Voix haut perchée, verve rutilante et productions old school dépouillées. Sur Fantôme avec chauffeur, Benjamin Epps remet le rap des nineties au goût du jour.
Depuis fin 2020, votre nom est sur toutes les lèvres : le nouveau “phénomène” du hip-hop français. Quel est votre parcours ?
Je suis né à Libreville, au Gabon, dans le quartier Bellevue II. C’est là-bas que j’ai grandi, avant de venir faire mes études de sociologie en France en 2015. Il y a un an, j’ai sorti un EP intitulé Le Futur, qui a été très bien accueilli et relayé par les médias. Alors les choses ont réellement démarré. Depuis, j’ai l’impression de vivre un rêve éveillé. Au point d’aller parfois vérifier sur Internet si c’est bien la réalité [rires].
Comment avez-vous appris à rapper ?
Comme tous les jeunes africains, je consommais la musique via la télévision : MCM, Trace TV, etc. Très vite, j’ai voulu faire comme mes grands frères, qui écoutaient NTM, la Mafia K’1 Fry ou La Cliqua. L’ainé de la famille, Cam, est un pionnier du rap au Gabon. C’est en marchant sur ses pas que j’ai appris à poser mon flow.
Quelles sont vos influences musicales ?
Elles sont multiples, mais disons que ça part vraiment de la rumba congolaise, avec le maître Franco Luambo. J’ai été très marqué par le verbe féroce avec lequel il décrivait la société et la politique africaine des années 1960. J’ai aussi beaucoup écouté le jazz de John Coltrane… et puis du rap évidemment, surtout américain, avec Notorious B.I.G., Nas ou Jay-Z.
Votre nouvel album s’ouvre sur un morceau intitulé Notorious…
Biggie a marqué l’histoire du hip-hop en inventant un style plus intime, au croisement de l’histoire personnelle et de la chronique sociale. Parti de rien, il est devenu une légende grâce à son intelligence de la rime et la fluidité de son flow. Tout est beau dans l’histoire de ce mauvais garçon génial, à l’exception de sa fin*.
Le nom de cet opus, Fantôme avec chauffeur, est-il un clin d’œil au film de Gérard Oury ?
Quand j’étais petit, au Gabon, il passait souvent à la télé.
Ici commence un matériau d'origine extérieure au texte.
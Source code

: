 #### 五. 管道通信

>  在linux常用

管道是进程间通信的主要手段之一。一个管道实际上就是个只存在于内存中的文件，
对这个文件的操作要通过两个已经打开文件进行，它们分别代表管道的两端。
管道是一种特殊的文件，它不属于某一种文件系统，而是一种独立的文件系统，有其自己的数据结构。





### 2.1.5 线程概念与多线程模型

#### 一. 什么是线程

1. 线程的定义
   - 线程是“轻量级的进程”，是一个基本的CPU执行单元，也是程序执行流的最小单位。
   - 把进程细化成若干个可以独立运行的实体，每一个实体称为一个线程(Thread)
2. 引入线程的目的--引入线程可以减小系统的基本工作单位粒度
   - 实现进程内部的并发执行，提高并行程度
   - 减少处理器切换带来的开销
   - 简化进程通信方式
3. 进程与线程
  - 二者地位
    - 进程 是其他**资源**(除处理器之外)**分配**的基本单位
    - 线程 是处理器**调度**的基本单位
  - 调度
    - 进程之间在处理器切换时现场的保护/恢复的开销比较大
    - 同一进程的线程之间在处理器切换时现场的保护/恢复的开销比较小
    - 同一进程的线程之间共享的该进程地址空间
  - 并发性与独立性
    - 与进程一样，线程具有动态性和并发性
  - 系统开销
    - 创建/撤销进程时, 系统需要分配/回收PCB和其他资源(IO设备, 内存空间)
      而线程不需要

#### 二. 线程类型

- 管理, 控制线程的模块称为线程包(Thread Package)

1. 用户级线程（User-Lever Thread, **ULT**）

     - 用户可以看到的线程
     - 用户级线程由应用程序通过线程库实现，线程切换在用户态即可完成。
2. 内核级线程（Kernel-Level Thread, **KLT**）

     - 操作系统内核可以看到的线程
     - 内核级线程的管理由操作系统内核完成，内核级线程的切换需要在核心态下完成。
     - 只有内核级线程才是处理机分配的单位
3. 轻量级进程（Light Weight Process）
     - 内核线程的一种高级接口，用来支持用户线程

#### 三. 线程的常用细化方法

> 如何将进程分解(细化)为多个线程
Alors en préparant l’album avec le beatmaker Le Chroniqueur sale – qui arbore toujours un masque en forme de tête de mort –, il s’est imposé comme une évidence. D’ailleurs, on a hésité à sampler des passages du film, mais c’était juridiquement compliqué. Dommage : des transitions avec les voix de Jugnot ou Noiret, ça aurait eu de la gueule !
Vos textes sont très travaillés, truffés de références, assonances et allitérations…
L‘essence du rap est là, dans le langage et le message, que ce dernier soit grave ou léger. C’est de la poésie. Tout repose sur le rythme et le son des mots.
L’insolence et la morgue sont-elles une autre marque de fabrique ?
Je viens d’un milieu rap dans lequel on clashe beaucoup. J’ai commencé comme ça, au collège. Depuis, j’ai mûri, mais je conserve ce goût de la provoc’. L’ego trip, les punchlines assassines… ça fait partie de cette culture. Ce n’est pas qu’un moteur de l’exaltation de soi, c’est aussi une certaine vision du rap que je défends.
À La Vapeur (Dijon) jeudi 2 décembre, au Chat Noir (Genève) jeudi 9 décembre et au SAS (Delémont) samedi 11 décembre
* Sur fond de rivalité entre rappeurs des côtes Est et Ouest, Notorious B.I.G. a été tué par balles, à 24 ans, alors qu’il attendait au feu rouge dans sa voiture, en 1997.